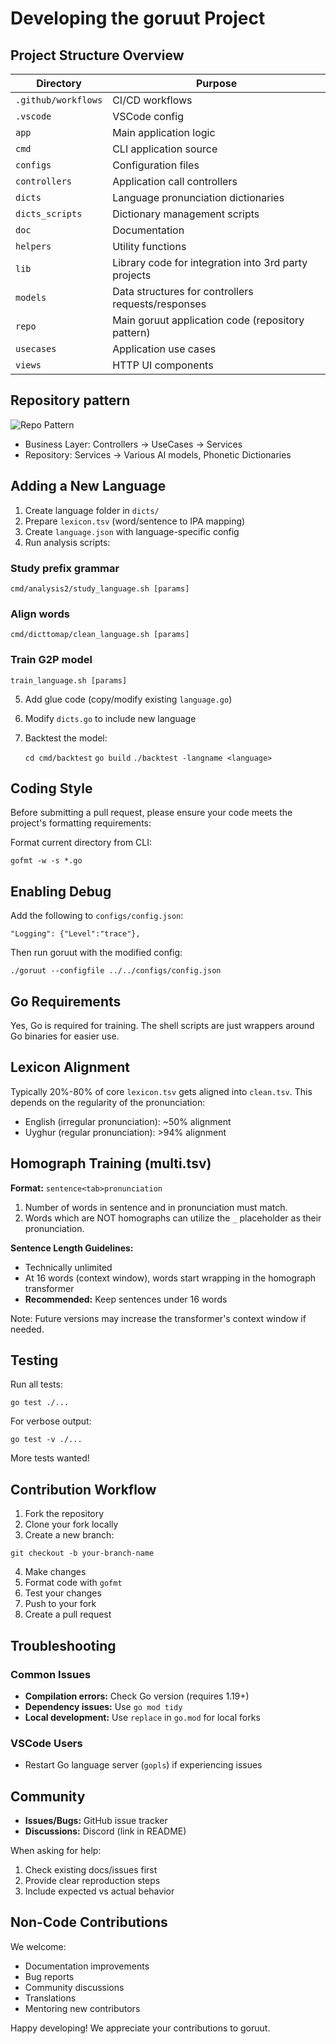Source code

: # Developing the goruut Project

## Project Structure Overview

| Directory          | Purpose |
|--------------------|---------|
| `.github/workflows` | CI/CD workflows |
| `.vscode`          | VSCode config |
| `app`              | Main application logic |
| `cmd`              | CLI application source |
| `configs`          | Configuration files |
| `controllers`      | Application call controllers |
| `dicts`            | Language pronunciation dictionaries |
| `dicts_scripts`    | Dictionary management scripts |
| `doc`              | Documentation |
| `helpers`          | Utility functions |
| `lib`              | Library code for integration into 3rd party projects |
| `models`           | Data structures for controllers requests/responses |
| `repo`             | Main goruut application code (repository pattern) |
| `usecases`         | Application use cases |
| `views`            | HTTP UI components |

## Repository pattern

![Repo Pattern](https://miro.medium.com/v2/resize:fit:4800/format:webp/1*VdeHRnrn3us9WguuvneLDQ.png)

* Business Layer: Controllers -> UseCases -> Services
* Repository: Services -> Various AI models, Phonetic Dictionaries

## Adding a New Language

1. Create language folder in `dicts/`
2. Prepare `lexicon.tsv` (word/sentence to IPA mapping)
3. Create `language.json` with language-specific config
4. Run analysis scripts:
   
### Study prefix grammar
   `cmd/analysis2/study_language.sh [params]`
   
### Align words
   `cmd/dicttomap/clean_language.sh [params]`
   
### Train G2P model
   `train_language.sh [params]`

5. Add glue code (copy/modify existing `language.go`)
6. Modify `dicts.go` to include new language
7. Backtest the model:
   
   `cd cmd/backtest`
   `go build`
   `./backtest -langname <language>`

## Coding Style

Before submitting a pull request, please ensure your code meets the project's formatting requirements:

Format current directory from CLI:

`gofmt -w -s *.go`

## Enabling Debug

Add the following to `configs/config.json`:

`"Logging": {"Level":"trace"},`

Then run goruut with the modified config:

`./goruut --configfile ../../configs/config.json`

## Go Requirements

Yes, Go is required for training. The shell scripts are just wrappers around Go binaries for easier use.

## Lexicon Alignment

Typically 20%-80% of core `lexicon.tsv` gets aligned into `clean.tsv`. This depends on the regularity of the pronunciation:
- English (irregular pronunciation): ~50% alignment
- Uyghur (regular pronunciation): >94% alignment

## Homograph Training (multi.tsv)

**Format:** `sentence<tab>pronunciation`

1. Number of words in sentence and in pronunciation must match.
2. Words which are NOT homographs can utilize the `_` placeholder as their pronunciation.

**Sentence Length Guidelines:**
- Technically unlimited
- At 16 words (context window), words start wrapping in the homograph transformer
- **Recommended:** Keep sentences under 16 words

Note: Future versions may increase the transformer's context window if needed.

## Testing

Run all tests:

`go test ./...`

For verbose output:

`go test -v ./...`

More tests wanted!

## Contribution Workflow

1. Fork the repository
2. Clone your fork locally
3. Create a new branch:
   
`git checkout -b your-branch-name`

4. Make changes
5. Format code with `gofmt`
6. Test your changes
7. Push to your fork
8. Create a pull request

## Troubleshooting

### Common Issues
- **Compilation errors:** Check Go version (requires 1.19+)
- **Dependency issues:** Use `go mod tidy`
- **Local development:** Use `replace` in `go.mod` for local forks

### VSCode Users
- Restart Go language server (`gopls`) if experiencing issues

## Community

- **Issues/Bugs:** GitHub issue tracker
- **Discussions:** Discord (link in README)

When asking for help:
1. Check existing docs/issues first
2. Provide clear reproduction steps
3. Include expected vs actual behavior

## Non-Code Contributions

We welcome:
- Documentation improvements
- Bug reports
- Community discussions
- Translations
- Mentoring new contributors

Happy developing! We appreciate your contributions to goruut.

* * * * * * *

### [Exercise instructions]
Within the material above, extract exactly the lines that start at the line containing "CI/CD workflows |" and stop after the line containing "party projects |", and only those.

### [Exercise output]
| `.github/workflows` | CI/CD workflows |
| `.vscode`          | VSCode config |
| `app`              | Main application logic |
| `cmd`              | CLI application source |
| `configs`          | Configuration files |
| `controllers`      | Application call controllers |
| `dicts`            | Language pronunciation dictionaries |
| `dicts_scripts`    | Dictionary management scripts |
| `doc`              | Documentation |
| `helpers`          | Utility functions |
| `lib`              | Library code for integration into 3rd party projects |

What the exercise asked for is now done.